31 August 2016 Insurance

Emerging markets will drive strong growth in life reinsurance

Growth in the life insurance sector in emerging markets will more than outstrip the stagnating markets in many more developed countries, according to a report from S&P Global Ratings.

The report suggests there remain solid growth prospects in longevity and morbidity lines of business as a result.

It suggests the US mortality business remains flat, and may face declines due to stagnating primary insurance growth and potential regulatory changes on captive principal-based reserving and XXX/AXXX reserving, reserving standards for both term and universal life insurance.

But S&P, on balance, believes growth potential in emerging markets will outpace the possible decline in mature markets over the next few years.

"We expect the global life reinsurance sector will grow by about 3 percent to 5 percent on a gross-premiums-written basis in 2016-2017," said Johannes Bender, analyst at S&P Global Ratings.

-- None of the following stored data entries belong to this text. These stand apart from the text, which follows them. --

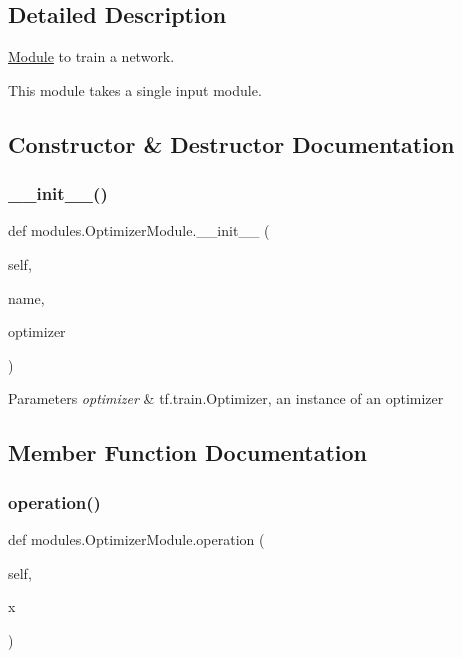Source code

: \subsection{Detailed Description}
\hyperlink{classmodules_1_1_module}{Module} to train a network. 

This module takes a single input module. 

\subsection{Constructor \& Destructor Documentation}
\mbox{\label{classmodules_1_1_optimizer_module_a82007e9145e1e80e6485c2de0f7ec5b6}} 
\subsubsection{\texorpdfstring{\+\_\+\+\_\+init\+\_\+\+\_\+()}{\_\_init\_\_()}}
{\footnotesize\ttfamily def modules.\+Optimizer\+Module.\+\_\+\+\_\+init\+\_\+\+\_\+ (\begin{DoxyParamCaption}\item[{}]{self,  }\item[{}]{name,  }\item[{}]{optimizer }\end{DoxyParamCaption})}


\begin{DoxyParams}{Parameters}
{\em optimizer} & tf.\+train.\+Optimizer, an instance of an optimizer \\
\hline
\end{DoxyParams}


\subsection{Member Function Documentation}
\mbox{\label{classmodules_1_1_optimizer_module_ad8ab7a66f2eb4b2480bd1eea28a28f79}} 
\subsubsection{\texorpdfstring{operation()}{operation()}}
{\footnotesize\ttfamily def modules.\+Optimizer\+Module.\+operation (\begin{DoxyParamCaption}\item[{}]{self,  }\item[{}]{x }\end{DoxyParamCaption})}



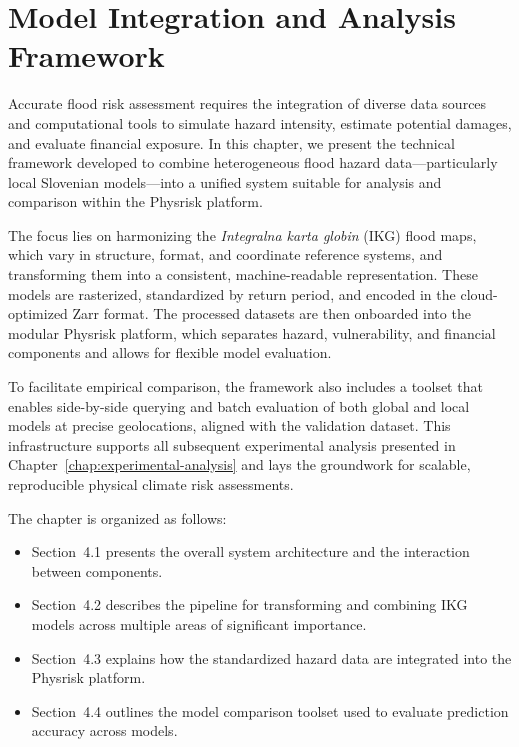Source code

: \chapter{Model Integration and Analysis Framework}
\label{chap:model-integration-and-analysis-framework}

Accurate flood risk assessment requires the integration of diverse data sources and computational tools to simulate hazard intensity, estimate potential damages, and evaluate financial exposure. In this chapter, we present the technical framework developed to combine heterogeneous flood hazard data—particularly local Slovenian models—into a unified system suitable for analysis and comparison within the Physrisk platform.

The focus lies on harmonizing the \textit{Integralna karta globin} (IKG) flood maps, which vary in structure, format, and coordinate reference systems, and transforming them into a consistent, machine-readable representation. These models are rasterized, standardized by return period, and encoded in the cloud-optimized Zarr format. The processed datasets are then onboarded into the modular Physrisk platform, which separates hazard, vulnerability, and financial components and allows for flexible model evaluation.

To facilitate empirical comparison, the framework also includes a toolset that enables side-by-side querying and batch evaluation of both global and local models at precise geolocations, aligned with the validation dataset. This infrastructure supports all subsequent experimental analysis presented in Chapter~\ref{chap:experimental-analysis} and lays the groundwork for scalable, reproducible physical climate risk assessments.

The chapter is organized as follows:
\begin{itemize}
    \item Section~4.1 presents the overall system architecture and the interaction between components.
    \item Section~4.2 describes the pipeline for transforming and combining IKG models across multiple areas of significant importance.
    \item Section~4.3 explains how the standardized hazard data are integrated into the Physrisk platform.
    \item Section~4.4 outlines the model comparison toolset used to evaluate prediction accuracy across models.
\end{itemize}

"The underpenetrated emerging life insurance markets could grow significantly in the next few years as the economies develop and insurance penetration rates rise."

The ratings agency suggests some risks in emerging market growth arise from increased volatility given that emerging markets have more limited underwriting experience and data.
For example, a rapid increase in longevity and morbidity risk lines could also change companies' risk profiles.

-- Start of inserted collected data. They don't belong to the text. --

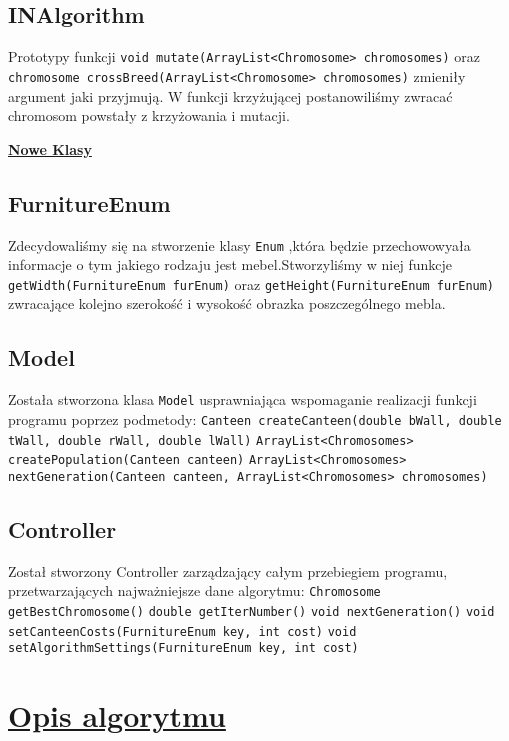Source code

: \documentclass{article}
\begin{document}
\subsection{INAlgorithm}
\indent Prototypy funkcji \verb|void mutate(ArrayList<Chromosome> chromosomes)| oraz \verb|chromosome crossBreed(ArrayList<Chromosome> chromosomes)| zmieniły argument jaki przyjmują. W funkcji krzyżującej postanowiliśmy zwracać chromosom powstały z krzyżowania i mutacji.
\begin{center}
\vspace{3mm}
\underline{\huge\textbf{{Nowe Klasy}}}
\subsection{FurnitureEnum}
\indent Zdecydowaliśmy się na stworzenie klasy \verb|Enum| ,która będzie przechowowyała informacje o tym jakiego rodzaju jest mebel.Stworzyliśmy w niej funkcje \verb|getWidth(FurnitureEnum furEnum)| oraz \verb|getHeight(FurnitureEnum furEnum)| zwracające kolejno szerokość i wysokość obrazka poszczególnego mebla.
\subsection{Model}
\indent Została stworzona klasa \verb|Model| usprawniająca wspomaganie realizacji funkcji programu poprzez podmetody:
\indent \verb|Canteen createCanteen(double bWall, double tWall, double rWall, double lWall)|
\indent \verb|ArrayList<Chromosomes> createPopulation(Canteen canteen)| 
\indent \verb|ArrayList<Chromosomes> nextGeneration(Canteen canteen, ArrayList<Chromosomes> chromosomes)|
\subsection{Controller}
\indent Został stworzony Controller zarządzający całym przebiegiem programu, przetwarzających najważniejsze dane algorytmu:
\indent \verb|Chromosome getBestChromosome()|
\indent \verb|double getIterNumber()| 
\indent \verb|void nextGeneration()|
\indent \verb|void setCanteenCosts(FurnitureEnum key, int cost)|
\indent \verb|void setAlgorithmSettings(FurnitureEnum key, int cost)|
\end{center}
\newpage
\section{\textbf{\underline{Opis algorytmu}}}
\end{document}
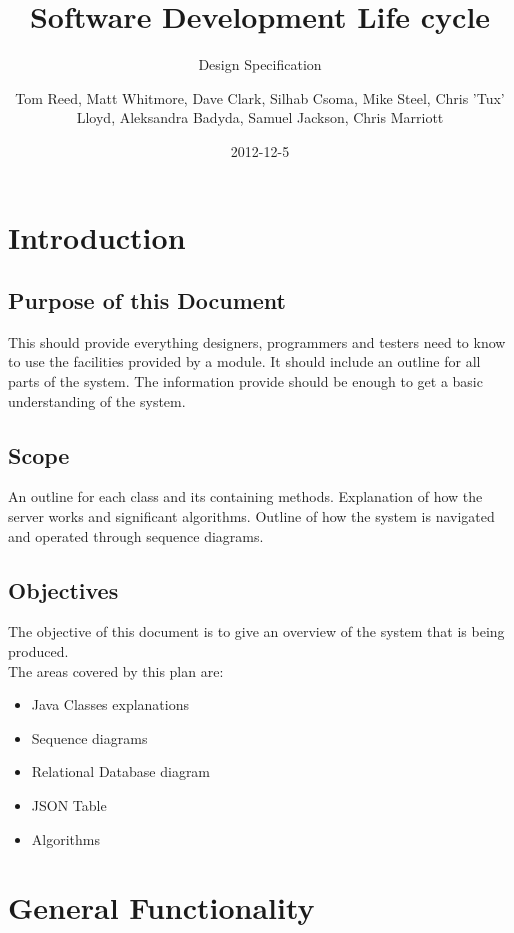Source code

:\documentclass{project}
\begin{document}
\title{Software Development Life cycle}
\subtitle{Design Specification}
\author{Tom Reed, Matt Whitmore, Dave Clark, Silhab Csoma, Mike Steel, Chris 'Tux' Lloyd, Aleksandra Badyda, Samuel Jackson, Chris Marriott}
\date{2012-12-5}
\maketitle
\tableofcontents
\newpage
\section{Introduction}
\subsection{Purpose of this Document}
This should provide everything designers, programmers and testers need to know to use the facilities
provided by a module. It should include an outline for all parts of the system. The information provide should be enough to get a basic understanding of the system.

\subsection{Scope}
An outline for each class and its containing methods. Explanation of how the server works and significant algorithms. Outline of how the system is navigated and operated through sequence diagrams.

\subsection{Objectives}
The objective of this document is to give an overview of the system that is being produced.
\\
The areas covered by this plan are:
\begin{itemize}
	\item Java Classes explanations
	\item Sequence diagrams
	\item Relational Database diagram
	\item JSON Table
	\item Algorithms
\end{itemize}

\section{General Functionality}
\end{document}
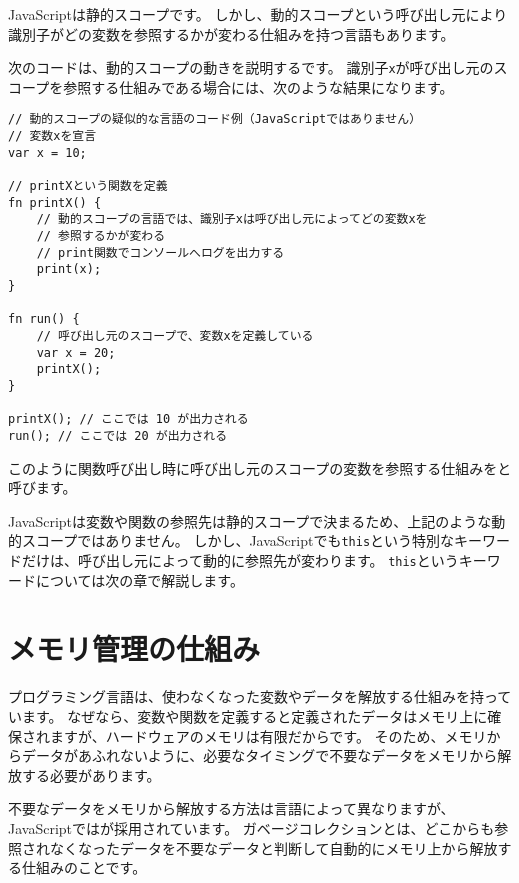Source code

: \begin{tcolorbox}[title=動的スコープ]\label{dynamic-scope}

JavaScriptは静的スコープです。
しかし、動的スコープという呼び出し元により識別子がどの変数を参照するかが変わる仕組みを持つ言語もあります。

次のコードは、動的スコープの動きを説明する\textbf{}です。
識別子\texttt{x}が呼び出し元のスコープを参照する仕組みである場合には、次のような結果になります。

\begin{lstlisting}
// 動的スコープの疑似的な言語のコード例（JavaScriptではありません）
// 変数xを宣言
var x = 10;

// printXという関数を定義
fn printX() {
    // 動的スコープの言語では、識別子xは呼び出し元によってどの変数xを
    // 参照するかが変わる
    // print関数でコンソールへログを出力する
    print(x);
}

fn run() {
    // 呼び出し元のスコープで、変数xを定義している
    var x = 20;
    printX();
}

printX(); // ここでは 10 が出力される
run(); // ここでは 20 が出力される
\end{lstlisting}

このように関数呼び出し時に呼び出し元のスコープの変数を参照する仕組みを\textbf{}と呼びます。

JavaScriptは変数や関数の参照先は静的スコープで決まるため、上記のような動的スコープではありません。
しかし、JavaScriptでも\texttt{this}という特別なキーワードだけは、呼び出し元によって動的に参照先が変わります。
\texttt{this}というキーワードについては次の章で解説します。
\end{tcolorbox}

\hypertarget{memory-management}{%
\section{メモリ管理の仕組み}\label{memory-management}}

プログラミング言語は、使わなくなった変数やデータを解放する仕組みを持っています。
なぜなら、変数や関数を定義すると定義されたデータはメモリ上に確保されますが、ハードウェアのメモリは有限だからです。
そのため、メモリからデータがあふれないように、必要なタイミングで不要なデータをメモリから解放する必要があります。

不要なデータをメモリから解放する方法は言語によって異なりますが、JavaScriptでは\textbf{}が採用されています。
ガベージコレクションとは、どこからも参照されなくなったデータを不要なデータと判断して自動的にメモリ上から解放する仕組みのことです。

Nevertheless, S&P considers the industry's risk management and underwriting capabilities well advanced, which should help to safeguard the industry from too aggressive growth in new regions and from underestimating new underlying risks.

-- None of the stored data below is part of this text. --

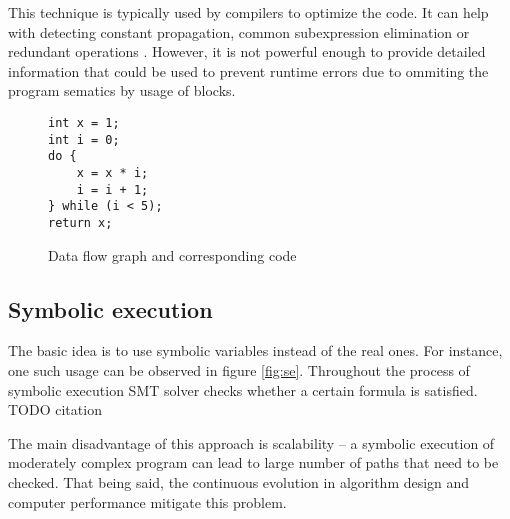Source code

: \documentclass[12pt,final,oneside]{fithesis2}
\theoremstyle{definition}
\begin{document}
This technique is typically used by compilers to optimize the code. It
can help with detecting constant propagation, common subexpression
elimination or redundant operations \cite{Kildall73-1}. However, it is
not powerful enough to provide detailed information that could be used
to prevent runtime errors due to ommiting the program sematics by usage
of blocks.

\begin{figure}[ht]
\begin{minipage}{0.3\textwidth}
\begin{lstlisting}
int x = 1;
int i = 0;
do {
    x = x * i;
    i = i + 1;
} while (i < 5);
return x;
\end{lstlisting}
\end{minipage}
\begin{minipage}{0.7\textwidth}
\centering
{}
\end{minipage}
\caption{Data flow graph and corresponding code}
\label{fig:dfg}
\end{figure}


\subsection{Symbolic execution}

The basic idea is to use symbolic variables instead of the real ones.
For instance, one such usage can be observed in figure \ref{fig:se}.
Throughout the process of symbolic execution SMT solver checks whether
a certain formula is satisfied. TODO citation

The main disadvantage of this approach is scalability -- a symbolic
execution of moderately complex program can lead to large number of paths
that need to be checked. That being said, the continuous evolution in
algorithm design and computer performance mitigate this problem.
\end{document}
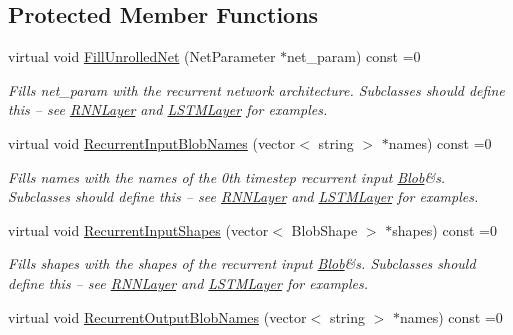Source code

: \subsection*{Protected Member Functions}
\begin{DoxyCompactItemize}
\item 
virtual void \hyperlink{classcaffe_1_1RecurrentLayer_a04a3a032c4d0be559d88865a13a2d927}{Fill\+Unrolled\+Net} (Net\+Parameter $\ast$net\+\_\+param) const =0\hypertarget{classcaffe_1_1RecurrentLayer_a04a3a032c4d0be559d88865a13a2d927}{}\label{classcaffe_1_1RecurrentLayer_a04a3a032c4d0be559d88865a13a2d927}

\begin{DoxyCompactList}\small\item\em Fills net\+\_\+param with the recurrent network architecture. Subclasses should define this -- see \hyperlink{classcaffe_1_1RNNLayer}{R\+N\+N\+Layer} and \hyperlink{classcaffe_1_1LSTMLayer}{L\+S\+T\+M\+Layer} for examples. \end{DoxyCompactList}\item 
virtual void \hyperlink{classcaffe_1_1RecurrentLayer_a9d9dab800f838e38651678718adfbbf6}{Recurrent\+Input\+Blob\+Names} (vector$<$ string $>$ $\ast$names) const =0\hypertarget{classcaffe_1_1RecurrentLayer_a9d9dab800f838e38651678718adfbbf6}{}\label{classcaffe_1_1RecurrentLayer_a9d9dab800f838e38651678718adfbbf6}

\begin{DoxyCompactList}\small\item\em Fills names with the names of the 0th timestep recurrent input \hyperlink{classcaffe_1_1Blob}{Blob}\&s. Subclasses should define this -- see \hyperlink{classcaffe_1_1RNNLayer}{R\+N\+N\+Layer} and \hyperlink{classcaffe_1_1LSTMLayer}{L\+S\+T\+M\+Layer} for examples. \end{DoxyCompactList}\item 
virtual void \hyperlink{classcaffe_1_1RecurrentLayer_ad2c2427c11960e0b8961c31ff2f74c03}{Recurrent\+Input\+Shapes} (vector$<$ Blob\+Shape $>$ $\ast$shapes) const =0\hypertarget{classcaffe_1_1RecurrentLayer_ad2c2427c11960e0b8961c31ff2f74c03}{}\label{classcaffe_1_1RecurrentLayer_ad2c2427c11960e0b8961c31ff2f74c03}

\begin{DoxyCompactList}\small\item\em Fills shapes with the shapes of the recurrent input \hyperlink{classcaffe_1_1Blob}{Blob}\&s. Subclasses should define this -- see \hyperlink{classcaffe_1_1RNNLayer}{R\+N\+N\+Layer} and \hyperlink{classcaffe_1_1LSTMLayer}{L\+S\+T\+M\+Layer} for examples. \end{DoxyCompactList}\item 
virtual void \hyperlink{classcaffe_1_1RecurrentLayer_a5fd43ae201c4284a1cc3d93f72702bbe}{Recurrent\+Output\+Blob\+Names} (vector$<$ string $>$ $\ast$names) const =0\hypertarget{classcaffe_1_1RecurrentLayer_a5fd43ae201c4284a1cc3d93f72702bbe}{}\label{classcaffe_1_1RecurrentLayer_a5fd43ae201c4284a1cc3d93f72702bbe}


\end{DoxyCompactItemize}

“We also believe the industry has sound profitability prospects based on our assumption that the growth in emerging markets, longevity, and morbidity on balance will generate similar returns compared to historically in the industry,” said S&P.

“We expect a return on equity (ROE) of just above 10 percent over the next two years, although cash flow patterns might change in view of potentially higher longevity and morbidity shares.”